Your answer is every line of the material below in which the string "React" occurs.

**Data under study:**
·····

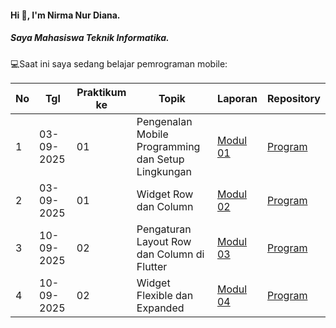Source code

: #### Hi 👋, I'm Nirma Nur Diana. 
##### Saya Mahasiswa Teknik Informatika.

💻Saat ini saya sedang belajar pemrograman mobile:

| No  | Tgl       | Praktikum ke | Topik                                           | Laporan | Repository |
| --- | ---------- | ------------ | ----------------------------------------------- | -------- | ----------- |
| 1   | 03-09-2025 | 01           | Pengenalan Mobile Programming dan Setup Lingkungan | [Modul 01](https://drive.google.com/drive/folders/1WxxMAe_yj1QMWNu-2Ub0CXdp5PhN97VU "Modul 01") | [Program](https://github.com/dickadty/modul1-mobile "Template laporan") |
| 2   | 03-09-2025 | 01           | Widget Row dan Column                          | [Modul 02](#) | [Program](#) |
| 3   | 10-09-2025 | 02           | Pengaturan Layout Row dan Column di Flutter    | [Modul 03](#) | [Program](#) |
| 4   | 10-09-2025 | 02           | Widget Flexible dan Expanded                   | [Modul 04](#) | [Program](#) |

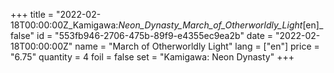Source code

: +++
title = "2022-02-18T00:00:00Z_Kamigawa:_Neon_Dynasty_March_of_Otherworldly_Light_[en]_false"
id = "553fb946-2706-475b-89f9-e4355ec9ea2b"
date = "2022-02-18T00:00:00Z"
name = "March of Otherworldly Light"
lang = ["en"]
price = "6.75"
quantity = 4
foil = false
set = "Kamigawa: Neon Dynasty"
+++
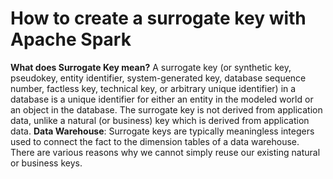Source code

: # How to create a surrogate key with Apache Spark

 **What does  Surrogate Key  mean?**
 A surrogate key (or synthetic key, pseudokey, entity identifier, system-generated key, database sequence number, factless key, technical key, or arbitrary unique identifier) in a database is a unique identifier for either an entity in the modeled world or an object in the database. The surrogate key is not derived from application data, unlike a natural (or business) key which is derived from application data.
 **Data Warehouse**: Surrogate keys are typically meaningless integers used to connect the fact to the dimension tables of a data warehouse. There are various reasons why we cannot simply reuse our existing natural or business keys.
 
 
 
<!--stackedit_data:
eyJoaXN0b3J5IjpbMTE0NzY1NDgzLC01NTg5MDgwNzcsLTEwND
g0NzU5NDUsLTIwODg3NDY2MTIsLTQ1MjgwMjA0NCwxMzcwNzAz
MjQ1LDI1NjYyMDg0NCwxMDk2MTUyNjksLTM5NzczNzkzNSwyMD
E2OTExMTcwLDE2MTAxODc3NTUsLTYxODU3NjczNSwtMTgwNTYw
OTA0NywtNzQ3MzA0NDA1LC0xOTY1MjA2NjMsLTEwMzM1NzcxNz
AsOTUzNzcxOTU4LDM1MDY3OTMzMSw1ODc2MTY1NywzNjI5MTU3
NzFdfQ==
-->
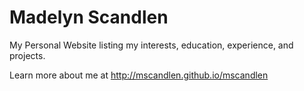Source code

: # Madelyn Scandlen

My Personal Website listing my interests, education, experience, and projects.

Learn more about me at http://mscandlen.github.io/mscandlen
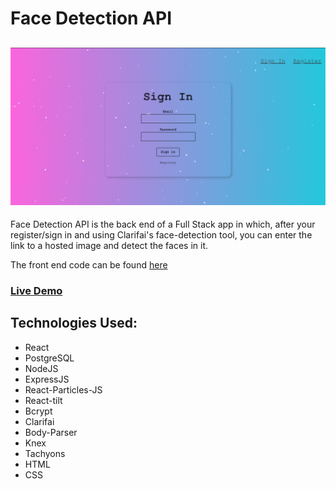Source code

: # Face Detection API

![Face Detection API](/screenshot.png)
--

Face Detection API is the back end of a Full Stack app in which, after your register/sign in and using Clarifai's face-detection tool, you can enter the link to a hosted image and detect the faces in it.

The front end code can be found [here](https://github.com/francofle/face-detection)

### [Live Demo](https://smart-brain-kenobi.herokuapp.com/)

Technologies Used:
--
* React
* PostgreSQL
* NodeJS
* ExpressJS
* React-Particles-JS
* React-tilt
* Bcrypt
* Clarifai
* Body-Parser
* Knex
* Tachyons
* HTML
* CSS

·····

**Answer to the problem:**
* React
* React-Particles-JS
* React-tilt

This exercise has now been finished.